Python Rocks! and other rants
Weblog of Kent S Johnson

#76 2008-05-31 08:24:13

Yet another new job

For those of you keeping track at home I will note that I am now working for Cambridge Research & Instrumentation in Woburn, MA as a Principal Software Developer. I am excited to be working on medical equipment - I am helping develop software for the Maestro and Nuance systems. The coding is primarily C++ so I have been studying a lot - I haven't used C++ in almost ten years.


#75 2008-05-31 08:06:52


I just noticed that my name is in a new book. The book is Refactoring HTML, by Elliotte Rusty Harold. I'm pretty sure I am the 'Kent' mentioned in the section Why Refactor HTML in Chapter 1.

This is the third time, to my knowledge, that I been mentioned in a book. The first, and most substantial, is the printed Python Cookbook, 2nd Edition in which I am primarily responsible for Recipe 3.2. The second time is in The Definitive Guide to Django where I receive an acknowledgement.


#74 2007-02-14 10:45:06

New Job

I am pleased to say that I have a new job as a Python programmer! I am very happy at the prospect of full-time Python work. I will be working at home for a tiny startup in Chelmsford. The application is a Python web site that will be built in Django. There is also a substantial data collection and analysis piece which should be interesting as well.

Also I will be working on a Mac instead of Windows, another big plus.



#73 2007-02-14 10:13:18

Django rocks

I recently tried out TurboGears and Django for a small project at work. Here are some impressions.

I tried TurboGears first. I really wanted to like TurboGears. I like the concept - find best-of-breed parts, add a little glue to make them work together, stir gently and enjoy. Don't re-invent the wheel. I often do the same thing in my work.
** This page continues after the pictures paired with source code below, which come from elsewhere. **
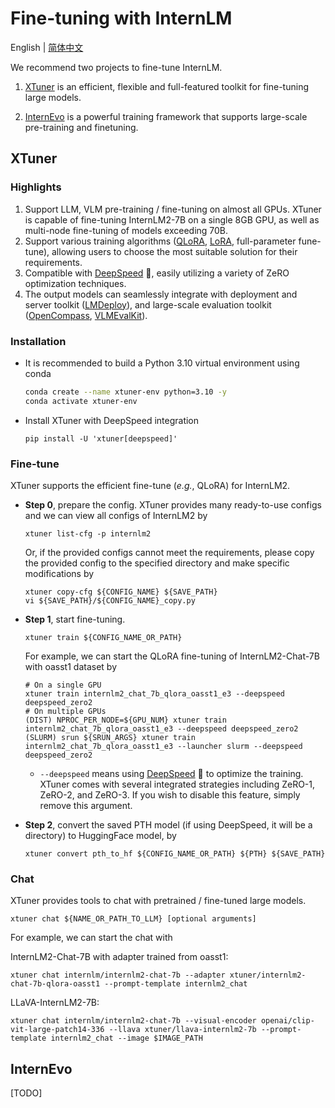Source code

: # Fine-tuning with InternLM

English | [简体中文](./README_zh-CN.md)

We recommend two projects to fine-tune InternLM.

1. [XTuner](https://github.com/InternLM/xtuner) is an efficient, flexible and full-featured toolkit for fine-tuning large models.

2. [InternEvo](https://github.com/InternLM/InternEvo/) is a powerful training framework that supports large-scale pre-training and finetuning.

## XTuner

### Highlights

1. Support LLM, VLM pre-training / fine-tuning on almost all GPUs. XTuner is capable of fine-tuning InternLM2-7B on a single 8GB GPU, as well as multi-node fine-tuning of models exceeding 70B.
2. Support various training algorithms ([QLoRA](http://arxiv.org/abs/2305.14314), [LoRA](http://arxiv.org/abs/2106.09685), full-parameter fune-tune), allowing users to choose the most suitable solution for their requirements.
3. Compatible with [DeepSpeed](https://github.com/microsoft/DeepSpeed) 🚀, easily utilizing a variety of ZeRO optimization techniques.
4. The output models can seamlessly integrate with deployment and server toolkit ([LMDeploy](https://github.com/InternLM/lmdeploy)), and large-scale evaluation toolkit ([OpenCompass](https://github.com/open-compass/opencompass), [VLMEvalKit](https://github.com/open-compass/VLMEvalKit)).

### Installation

- It is recommended to build a Python 3.10 virtual environment using conda

  ```bash
  conda create --name xtuner-env python=3.10 -y
  conda activate xtuner-env
  ```

- Install XTuner with DeepSpeed integration

  ```shell
  pip install -U 'xtuner[deepspeed]'
  ```

### Fine-tune

XTuner supports the efficient fine-tune (*e.g.*, QLoRA) for InternLM2.

- **Step 0**, prepare the config. XTuner provides many ready-to-use configs and we can view all configs of InternLM2 by

  ```shell
  xtuner list-cfg -p internlm2
  ```

  Or, if the provided configs cannot meet the requirements, please copy the provided config to the specified directory and make specific modifications by

  ```shell
  xtuner copy-cfg ${CONFIG_NAME} ${SAVE_PATH}
  vi ${SAVE_PATH}/${CONFIG_NAME}_copy.py
  ```

- **Step 1**, start fine-tuning.

  ```shell
  xtuner train ${CONFIG_NAME_OR_PATH}
  ```

  For example, we can start the QLoRA fine-tuning of InternLM2-Chat-7B with oasst1 dataset by

  ```shell
  # On a single GPU
  xtuner train internlm2_chat_7b_qlora_oasst1_e3 --deepspeed deepspeed_zero2
  # On multiple GPUs
  (DIST) NPROC_PER_NODE=${GPU_NUM} xtuner train internlm2_chat_7b_qlora_oasst1_e3 --deepspeed deepspeed_zero2
  (SLURM) srun ${SRUN_ARGS} xtuner train internlm2_chat_7b_qlora_oasst1_e3 --launcher slurm --deepspeed deepspeed_zero2
  ```

  - `--deepspeed` means using [DeepSpeed](https://github.com/microsoft/DeepSpeed) 🚀 to optimize the training. XTuner comes with several integrated strategies including ZeRO-1, ZeRO-2, and ZeRO-3. If you wish to disable this feature, simply remove this argument.

- **Step 2**, convert the saved PTH model (if using DeepSpeed, it will be a directory) to HuggingFace model, by

  ```shell
  xtuner convert pth_to_hf ${CONFIG_NAME_OR_PATH} ${PTH} ${SAVE_PATH}
  ```

### Chat

XTuner provides tools to chat with pretrained / fine-tuned large models.

```shell
xtuner chat ${NAME_OR_PATH_TO_LLM} [optional arguments]
```

For example, we can start the chat with

InternLM2-Chat-7B with adapter trained from oasst1:

```shell
xtuner chat internlm/internlm2-chat-7b --adapter xtuner/internlm2-chat-7b-qlora-oasst1 --prompt-template internlm2_chat
```

LLaVA-InternLM2-7B:

```shell
xtuner chat internlm/internlm2-chat-7b --visual-encoder openai/clip-vit-large-patch14-336 --llava xtuner/llava-internlm2-7b --prompt-template internlm2_chat --image $IMAGE_PATH
```

## InternEvo

\[TODO\]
Unfortunately the reality is not so simple. For one thing, the "best-of-breed" seems to change. In TurboGears 1.0, the recommended ORM is SQLObject and the recommended template engine is Kid. But for TG 1.1, this will change to SQLAlchemy and Genshi. This gave me an uneasy feeling that TG is a moving target.

Then there are the TurboGears docs. For information about TG itself, you go to the TG website. These docs are kind of patchy, they don't feel comprehensive at all, more like a collection of recipes. For the component packages like SQLObject, you have to go to the component web site. (I know, there is a TG book. I bought a copy but I switched to Django before it arrived so I don't have anything to say about it.)

In the end TurboGears feels like a patchwork, pieced together out of whatever was near at hand.

OK, what about Django? Simply put, Django rocks! It is an integrated whole. The Django docs are clear and well organized. Most chapters of the upcoming book are online; they give a good overview of Django and dig into a lot of the details. The complete reference fills in the rest.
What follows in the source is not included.